The combination of randomized tree embeddings and linear models represents a broadly applicable paradigm: unsupervised generation of nonlinear feature representations followed by convex optimization with theoretical guarantees strikes a balance between efficiency and interpretability. The application of group lasso's structured sparsity to causal discovery can be generalized to other settings requiring structured variable selection. Furthermore, the embedding reuse strategy may inspire analogous computation-sharing optimizations in other pipelines that involve repeated model fitting.
Rating¶
- Novelty: ⭐⭐⭐⭐ — Combining randomized tree embeddings with group-sparse regression for causal pruning is a novel and natural contribution.

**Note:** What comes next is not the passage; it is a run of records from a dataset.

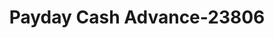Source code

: ---
f_zip-code: 33781
f_state-code: FL
title: Payday Cash Advance-23806
f_phone: 727-541-2274
f_city-only: Pinellas Park
f_address: 7450 49Th Street Pinellas Park
f_location-unique-id: '23806'
slug: payday-cash-advance-23806
updated-on: '2024-05-30T13:46:58.046Z'
created-on: '2024-05-30T13:36:59.803Z'
published-on: '2024-05-30T13:54:32.469Z'
f_city-state: cms/city/pinellas-park-fl.md
f_company: cms/company/payday-cash-advance.md
f_state: cms/state/florida.md
layout: '[payday-loan].html'
tags: payday-loan
---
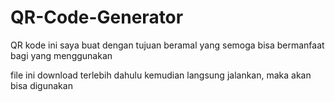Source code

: # QR-Code-Generator
QR kode ini saya buat dengan tujuan beramal yang semoga bisa bermanfaat bagi yang menggunakan

file ini download terlebih dahulu kemudian langsung jalankan, maka akan bisa digunakan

- Experimental Thoroughness: ⭐⭐⭐⭐ — Comprehensive coverage of synthetic and real-world datasets, including high-dimensional experiments and ablation analyses.
- Writing Quality: ⭐⭐⭐⭐ — Motivation is clearly articulated, figures are intuitive, and the algorithmic description is complete.
- Value: ⭐⭐⭐⭐ — Directly applicable to order-based causal discovery pipelines, with the SARTRE framework also usable independently for nonlinear variable selection.